Street art: The Mover - Regional News | Connecting Wellington
The Mover by Gabriel Heimler and Anna Proc, QT Wellington, Cable Street, 2010. Photos by QT Wellington.  | Issue 141

The Mover by Gabriel Heimler and Anna Proc, QT Wellington, Cable Street, 2010. Photos by QT Wellington.

 Issue 141

Street art: The Mover by Sam Hollis

What fascinated you about the story behind the moving of the QT Hotel (then the Museum Art Hotel) and how did pitch your concept for The Mover?

Anna: We heard that Chris Parkin is an art lover and that he organised the move of the hotel from the strategic location at the waterfront to make way for the national museum, Te Papa, in 1993. This prompted us to visit the hotel. We noticed that while the lobby was filled with artwork, the front had nothing outstanding. So the concept of a mural portraying the story of the hotel was born. We knew that this idea would complement the owner’s passion.

Gabriel: Chris was familiar with Berlin’s East Side Gallery, the world-renowned peace monument that includes my mural, The Wall Jumper (1989). He wanted a work of this kind on the wall of the hotel. We proposed to depict the story of the move of the hotel, using the same figure as on the Berlin Wall. It comes from our artistic concept of capturing a moment, a collective atmosphere that later becomes a common memory: in Berlin, it was people’s wish to cross the wall, in Wellington, it was the engineering success of moving the hotel. By memorialising the hotel’s story in our art, we aimed to honour and cement its legacy in the people’s consciousness. In addition, the image of The Mover leads to another story: in our representation of the move, we made reference to the iconic legend of Māui pulling the island.

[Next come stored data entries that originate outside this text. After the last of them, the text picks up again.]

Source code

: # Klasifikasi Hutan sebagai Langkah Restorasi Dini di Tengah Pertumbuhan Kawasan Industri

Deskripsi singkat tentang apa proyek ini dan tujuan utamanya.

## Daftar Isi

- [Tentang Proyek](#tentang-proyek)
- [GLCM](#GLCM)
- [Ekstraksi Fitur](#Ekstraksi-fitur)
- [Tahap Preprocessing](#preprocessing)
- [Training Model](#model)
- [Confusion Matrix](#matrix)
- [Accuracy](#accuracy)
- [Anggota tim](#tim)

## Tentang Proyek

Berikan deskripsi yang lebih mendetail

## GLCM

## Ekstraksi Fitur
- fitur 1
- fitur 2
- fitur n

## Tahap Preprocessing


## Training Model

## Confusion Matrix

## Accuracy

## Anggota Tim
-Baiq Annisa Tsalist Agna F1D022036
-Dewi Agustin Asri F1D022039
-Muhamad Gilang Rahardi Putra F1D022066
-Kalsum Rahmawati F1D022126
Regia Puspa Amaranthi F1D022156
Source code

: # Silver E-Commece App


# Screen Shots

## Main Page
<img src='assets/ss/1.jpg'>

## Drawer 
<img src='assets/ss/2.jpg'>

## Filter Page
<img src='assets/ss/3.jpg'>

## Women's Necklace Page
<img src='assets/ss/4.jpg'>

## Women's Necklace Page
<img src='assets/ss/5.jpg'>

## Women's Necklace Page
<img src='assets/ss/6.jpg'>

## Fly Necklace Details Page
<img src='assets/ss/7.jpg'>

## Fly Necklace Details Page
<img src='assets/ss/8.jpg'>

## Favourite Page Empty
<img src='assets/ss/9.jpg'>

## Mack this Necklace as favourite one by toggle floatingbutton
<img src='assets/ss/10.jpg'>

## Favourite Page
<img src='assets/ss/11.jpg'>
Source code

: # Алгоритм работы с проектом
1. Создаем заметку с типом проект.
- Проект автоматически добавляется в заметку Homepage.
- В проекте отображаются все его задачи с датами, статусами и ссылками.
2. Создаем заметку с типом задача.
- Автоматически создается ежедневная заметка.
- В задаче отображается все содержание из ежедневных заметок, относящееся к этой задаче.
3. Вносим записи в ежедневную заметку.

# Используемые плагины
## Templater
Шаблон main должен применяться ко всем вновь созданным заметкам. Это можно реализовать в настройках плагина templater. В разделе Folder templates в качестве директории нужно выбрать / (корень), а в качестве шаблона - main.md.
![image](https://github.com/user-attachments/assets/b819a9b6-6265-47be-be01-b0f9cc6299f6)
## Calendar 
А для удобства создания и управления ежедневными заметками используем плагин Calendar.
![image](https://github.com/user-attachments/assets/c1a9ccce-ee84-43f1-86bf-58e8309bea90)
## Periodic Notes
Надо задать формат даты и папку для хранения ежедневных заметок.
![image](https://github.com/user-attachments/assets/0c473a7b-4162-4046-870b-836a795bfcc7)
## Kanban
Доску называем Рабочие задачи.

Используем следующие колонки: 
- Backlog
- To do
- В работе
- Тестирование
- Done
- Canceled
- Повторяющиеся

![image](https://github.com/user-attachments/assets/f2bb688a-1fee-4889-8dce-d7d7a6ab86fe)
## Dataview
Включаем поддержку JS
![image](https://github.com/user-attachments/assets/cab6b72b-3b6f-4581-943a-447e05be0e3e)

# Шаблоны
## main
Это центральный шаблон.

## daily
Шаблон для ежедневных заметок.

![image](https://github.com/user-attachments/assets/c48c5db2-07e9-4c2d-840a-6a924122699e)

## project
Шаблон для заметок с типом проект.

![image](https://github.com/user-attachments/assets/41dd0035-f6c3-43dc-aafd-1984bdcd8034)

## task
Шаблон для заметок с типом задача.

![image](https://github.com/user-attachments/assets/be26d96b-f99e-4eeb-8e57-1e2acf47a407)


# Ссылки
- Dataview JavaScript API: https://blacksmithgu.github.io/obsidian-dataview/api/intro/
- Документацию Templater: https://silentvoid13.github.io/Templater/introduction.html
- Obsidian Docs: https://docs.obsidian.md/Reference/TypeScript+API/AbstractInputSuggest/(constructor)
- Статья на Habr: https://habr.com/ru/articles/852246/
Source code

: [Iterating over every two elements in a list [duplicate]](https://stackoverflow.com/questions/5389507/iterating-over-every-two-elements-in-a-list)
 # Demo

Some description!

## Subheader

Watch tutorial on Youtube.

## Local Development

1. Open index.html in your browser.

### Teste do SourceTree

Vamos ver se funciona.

Your style is cartoon, but perhaps more detailed than one might assume at a glance. What inspired the aesthetic we see in The Mover?

G: I developed my style when I was at the École des Beaux-Arts (fine arts school) in Paris. At the same time, I had classes in Budapest with a student of Gustav Klimt’s. My art is a mix of pop and expressionism. I began to use this style in the middle of 1980s in the International Auction House in Paris. It lends itself very well to the technique of painting a mural with a brush, as did Gustav Klimt or Diego Rivera. The vivid colours make the work stand out in public spaces. It is able to compete with advertisements and catch viewers’ eyes and attention.

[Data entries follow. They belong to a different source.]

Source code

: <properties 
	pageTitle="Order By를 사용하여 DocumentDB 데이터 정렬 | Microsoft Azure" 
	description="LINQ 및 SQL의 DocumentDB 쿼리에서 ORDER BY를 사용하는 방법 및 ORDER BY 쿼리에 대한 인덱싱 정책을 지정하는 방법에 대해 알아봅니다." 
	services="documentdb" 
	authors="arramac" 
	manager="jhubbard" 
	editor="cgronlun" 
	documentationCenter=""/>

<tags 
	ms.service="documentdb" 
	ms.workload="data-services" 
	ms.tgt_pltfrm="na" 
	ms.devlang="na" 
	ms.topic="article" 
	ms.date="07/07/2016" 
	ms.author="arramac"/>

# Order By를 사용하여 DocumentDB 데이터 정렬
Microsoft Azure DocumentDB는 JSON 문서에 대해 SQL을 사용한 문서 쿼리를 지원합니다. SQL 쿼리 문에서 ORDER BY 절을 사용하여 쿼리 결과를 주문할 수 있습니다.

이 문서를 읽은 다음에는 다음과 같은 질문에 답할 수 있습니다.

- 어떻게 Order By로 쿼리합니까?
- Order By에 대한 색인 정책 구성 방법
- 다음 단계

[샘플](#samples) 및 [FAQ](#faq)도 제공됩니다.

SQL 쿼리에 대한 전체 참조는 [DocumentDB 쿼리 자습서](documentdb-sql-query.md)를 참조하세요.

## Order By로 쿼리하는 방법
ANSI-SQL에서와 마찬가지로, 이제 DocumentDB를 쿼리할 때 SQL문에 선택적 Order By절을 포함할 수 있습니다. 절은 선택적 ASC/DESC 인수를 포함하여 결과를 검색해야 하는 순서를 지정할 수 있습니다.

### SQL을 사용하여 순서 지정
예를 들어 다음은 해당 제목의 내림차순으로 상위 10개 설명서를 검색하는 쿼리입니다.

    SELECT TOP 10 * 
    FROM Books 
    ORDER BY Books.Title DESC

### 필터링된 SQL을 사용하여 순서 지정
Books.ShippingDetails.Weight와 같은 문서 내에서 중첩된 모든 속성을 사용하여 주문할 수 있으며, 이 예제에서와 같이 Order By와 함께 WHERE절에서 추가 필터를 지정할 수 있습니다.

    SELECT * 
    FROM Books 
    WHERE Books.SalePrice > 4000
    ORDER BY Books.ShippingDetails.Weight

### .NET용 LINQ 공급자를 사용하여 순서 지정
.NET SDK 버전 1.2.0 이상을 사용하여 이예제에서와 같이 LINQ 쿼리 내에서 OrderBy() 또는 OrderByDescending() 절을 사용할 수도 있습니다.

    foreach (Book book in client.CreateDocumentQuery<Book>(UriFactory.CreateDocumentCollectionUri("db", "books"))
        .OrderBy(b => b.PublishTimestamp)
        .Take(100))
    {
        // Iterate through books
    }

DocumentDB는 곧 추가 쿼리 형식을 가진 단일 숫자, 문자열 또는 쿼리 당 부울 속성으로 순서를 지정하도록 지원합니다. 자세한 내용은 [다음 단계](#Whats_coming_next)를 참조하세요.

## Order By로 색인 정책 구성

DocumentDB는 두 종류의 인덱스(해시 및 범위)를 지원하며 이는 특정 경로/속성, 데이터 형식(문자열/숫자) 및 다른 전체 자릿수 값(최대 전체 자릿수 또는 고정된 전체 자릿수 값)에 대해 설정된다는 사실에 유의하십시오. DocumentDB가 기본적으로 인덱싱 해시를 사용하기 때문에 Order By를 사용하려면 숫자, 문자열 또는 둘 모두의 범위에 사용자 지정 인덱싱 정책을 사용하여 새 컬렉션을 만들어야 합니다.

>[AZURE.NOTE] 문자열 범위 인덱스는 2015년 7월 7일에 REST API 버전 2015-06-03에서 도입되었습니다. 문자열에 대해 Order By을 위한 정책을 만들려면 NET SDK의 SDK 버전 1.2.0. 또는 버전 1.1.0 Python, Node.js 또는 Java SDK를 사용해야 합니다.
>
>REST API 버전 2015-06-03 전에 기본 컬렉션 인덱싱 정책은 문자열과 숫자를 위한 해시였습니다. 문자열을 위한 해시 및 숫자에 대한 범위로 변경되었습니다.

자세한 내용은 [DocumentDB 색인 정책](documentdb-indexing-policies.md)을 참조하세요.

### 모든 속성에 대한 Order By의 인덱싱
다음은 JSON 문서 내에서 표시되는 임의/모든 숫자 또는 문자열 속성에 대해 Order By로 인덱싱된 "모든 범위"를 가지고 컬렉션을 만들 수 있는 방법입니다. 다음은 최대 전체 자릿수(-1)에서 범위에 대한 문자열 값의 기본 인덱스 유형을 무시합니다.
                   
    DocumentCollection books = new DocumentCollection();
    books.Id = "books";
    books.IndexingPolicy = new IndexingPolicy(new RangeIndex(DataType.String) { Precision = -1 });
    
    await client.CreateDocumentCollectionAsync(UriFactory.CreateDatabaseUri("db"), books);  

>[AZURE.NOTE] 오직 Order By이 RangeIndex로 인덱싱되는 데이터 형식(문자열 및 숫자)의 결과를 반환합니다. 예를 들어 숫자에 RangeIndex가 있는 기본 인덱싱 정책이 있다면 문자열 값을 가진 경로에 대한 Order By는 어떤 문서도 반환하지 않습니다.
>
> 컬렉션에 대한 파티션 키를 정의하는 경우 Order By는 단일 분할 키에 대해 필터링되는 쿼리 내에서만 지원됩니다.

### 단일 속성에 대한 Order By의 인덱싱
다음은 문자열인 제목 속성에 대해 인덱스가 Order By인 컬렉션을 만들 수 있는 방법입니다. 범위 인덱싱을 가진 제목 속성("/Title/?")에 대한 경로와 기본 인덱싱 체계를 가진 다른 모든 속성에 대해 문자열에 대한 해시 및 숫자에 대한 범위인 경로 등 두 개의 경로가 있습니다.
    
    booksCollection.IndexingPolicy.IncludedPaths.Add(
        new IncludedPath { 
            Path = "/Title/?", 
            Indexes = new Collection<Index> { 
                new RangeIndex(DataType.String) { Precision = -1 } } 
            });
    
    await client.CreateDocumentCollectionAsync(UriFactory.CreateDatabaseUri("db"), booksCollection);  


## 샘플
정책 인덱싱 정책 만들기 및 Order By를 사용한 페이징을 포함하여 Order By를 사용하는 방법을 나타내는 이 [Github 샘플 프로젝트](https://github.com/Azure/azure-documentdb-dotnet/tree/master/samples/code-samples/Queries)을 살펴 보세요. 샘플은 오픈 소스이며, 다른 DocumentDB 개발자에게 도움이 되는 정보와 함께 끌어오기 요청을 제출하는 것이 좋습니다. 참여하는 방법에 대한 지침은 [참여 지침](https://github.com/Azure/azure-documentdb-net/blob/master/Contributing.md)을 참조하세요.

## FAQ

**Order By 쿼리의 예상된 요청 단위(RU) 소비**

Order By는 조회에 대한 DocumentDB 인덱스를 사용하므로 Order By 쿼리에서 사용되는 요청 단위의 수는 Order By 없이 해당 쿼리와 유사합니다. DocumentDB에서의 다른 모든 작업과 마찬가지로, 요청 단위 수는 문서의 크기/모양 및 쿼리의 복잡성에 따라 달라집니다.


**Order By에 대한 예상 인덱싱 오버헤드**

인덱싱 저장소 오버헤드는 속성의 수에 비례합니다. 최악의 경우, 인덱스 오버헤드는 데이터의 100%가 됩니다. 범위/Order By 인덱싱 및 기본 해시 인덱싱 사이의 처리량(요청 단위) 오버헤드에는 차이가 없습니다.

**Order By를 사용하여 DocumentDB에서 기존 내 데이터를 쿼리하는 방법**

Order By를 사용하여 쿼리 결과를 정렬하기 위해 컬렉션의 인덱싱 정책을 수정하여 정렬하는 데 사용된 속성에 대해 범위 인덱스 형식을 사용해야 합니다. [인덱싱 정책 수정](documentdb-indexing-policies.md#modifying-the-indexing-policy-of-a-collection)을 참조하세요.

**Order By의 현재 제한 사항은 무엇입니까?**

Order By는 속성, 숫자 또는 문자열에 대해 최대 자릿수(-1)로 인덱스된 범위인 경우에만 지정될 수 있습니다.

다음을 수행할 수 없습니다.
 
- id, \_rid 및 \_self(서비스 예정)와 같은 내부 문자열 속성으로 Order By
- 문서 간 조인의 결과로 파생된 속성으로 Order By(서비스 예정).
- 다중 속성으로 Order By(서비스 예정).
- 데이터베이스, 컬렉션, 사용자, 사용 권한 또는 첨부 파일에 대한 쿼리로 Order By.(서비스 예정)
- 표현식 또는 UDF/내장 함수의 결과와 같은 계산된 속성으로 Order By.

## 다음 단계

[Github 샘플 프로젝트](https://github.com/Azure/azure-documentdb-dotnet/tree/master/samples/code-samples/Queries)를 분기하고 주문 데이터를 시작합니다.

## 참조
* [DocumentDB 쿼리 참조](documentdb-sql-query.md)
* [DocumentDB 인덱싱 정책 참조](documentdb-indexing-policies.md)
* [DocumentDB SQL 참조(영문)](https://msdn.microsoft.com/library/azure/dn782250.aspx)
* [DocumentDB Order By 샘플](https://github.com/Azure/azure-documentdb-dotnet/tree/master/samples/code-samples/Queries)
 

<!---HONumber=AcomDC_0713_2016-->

The mural was ‘enhanced’ in 2018, were you involved in this process?

A: We were asked to enhance The Mover in 2018 as the new owner was conducting a project to transform the fourth-floor rooms into art rooms. He then added a room and asked us to enlarge our work.

The Mover was completed in 2010, soon after you moved to New Zealand. How has your time in Aotearoa affected your artistic output?

A: Working in Aotearoa we were confronted with a new reality, of culture, of people, of a story. So it was a challenge. It certainly gave us fresh inspiration and influenced our style. We tried to capture the local flavour, often to twist it within a global context. We aimed to marry European art with the spirit of Aotearoa. We felt that we were doing something useful and unique. Also, working together gives us the opportunity to create gender-nonspecific art, to blend the male and female essence in each piece. We are pleased that after nine years we were appointed to represent New Zealand at the Beijing International Art Biennale. 10 years into our creative journey, we feel a part of this country.